# What is required
Could you copy every line of the data that contains the word "should"?

# Data for this task
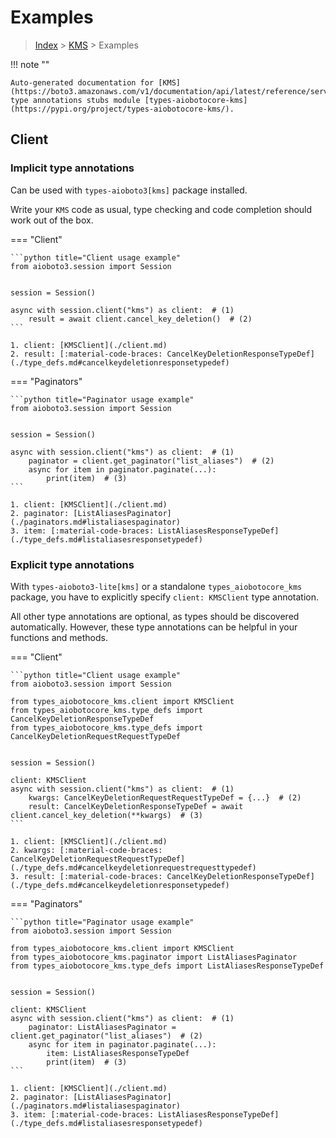 # Examples

> [Index](../README.md) > [KMS](./README.md) > Examples

!!! note ""

    Auto-generated documentation for [KMS](https://boto3.amazonaws.com/v1/documentation/api/latest/reference/services/kms.html#KMS)
    type annotations stubs module [types-aiobotocore-kms](https://pypi.org/project/types-aiobotocore-kms/).

## Client

### Implicit type annotations

Can be used with `types-aioboto3[kms]` package installed.

Write your `KMS` code as usual,
type checking and code completion should work out of the box.



=== "Client"

    ```python title="Client usage example"
    from aioboto3.session import Session


    session = Session()

    async with session.client("kms") as client:  # (1)
        result = await client.cancel_key_deletion()  # (2)
    ```

    1. client: [KMSClient](./client.md)
    2. result: [:material-code-braces: CancelKeyDeletionResponseTypeDef](./type_defs.md#cancelkeydeletionresponsetypedef) 



=== "Paginators"

    ```python title="Paginator usage example"
    from aioboto3.session import Session


    session = Session()

    async with session.client("kms") as client:  # (1)
        paginator = client.get_paginator("list_aliases")  # (2)
        async for item in paginator.paginate(...):
            print(item)  # (3)
    ```

    1. client: [KMSClient](./client.md)
    2. paginator: [ListAliasesPaginator](./paginators.md#listaliasespaginator)
    3. item: [:material-code-braces: ListAliasesResponseTypeDef](./type_defs.md#listaliasesresponsetypedef) 




### Explicit type annotations

With `types-aioboto3-lite[kms]`
or a standalone `types_aiobotocore_kms` package, you have to explicitly specify
`client: KMSClient` type annotation.

All other type annotations are optional, as types should be discovered automatically.
However, these type annotations can be helpful in your functions and methods.


=== "Client"

    ```python title="Client usage example"
    from aioboto3.session import Session

    from types_aiobotocore_kms.client import KMSClient
    from types_aiobotocore_kms.type_defs import CancelKeyDeletionResponseTypeDef
    from types_aiobotocore_kms.type_defs import CancelKeyDeletionRequestRequestTypeDef


    session = Session()

    client: KMSClient
    async with session.client("kms") as client:  # (1)
        kwargs: CancelKeyDeletionRequestRequestTypeDef = {...}  # (2)
        result: CancelKeyDeletionResponseTypeDef = await client.cancel_key_deletion(**kwargs)  # (3)
    ```

    1. client: [KMSClient](./client.md)
    2. kwargs: [:material-code-braces: CancelKeyDeletionRequestRequestTypeDef](./type_defs.md#cancelkeydeletionrequestrequesttypedef) 
    3. result: [:material-code-braces: CancelKeyDeletionResponseTypeDef](./type_defs.md#cancelkeydeletionresponsetypedef) 



=== "Paginators"

    ```python title="Paginator usage example"
    from aioboto3.session import Session

    from types_aiobotocore_kms.client import KMSClient
    from types_aiobotocore_kms.paginator import ListAliasesPaginator
    from types_aiobotocore_kms.type_defs import ListAliasesResponseTypeDef


    session = Session()

    client: KMSClient
    async with session.client("kms") as client:  # (1)
        paginator: ListAliasesPaginator = client.get_paginator("list_aliases")  # (2)
        async for item in paginator.paginate(...):
            item: ListAliasesResponseTypeDef
            print(item)  # (3)
    ```

    1. client: [KMSClient](./client.md)
    2. paginator: [ListAliasesPaginator](./paginators.md#listaliasespaginator)
    3. item: [:material-code-braces: ListAliasesResponseTypeDef](./type_defs.md#listaliasesresponsetypedef)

# Result of the exercise
type checking and code completion should work out of the box.
All other type annotations are optional, as types should be discovered automatically.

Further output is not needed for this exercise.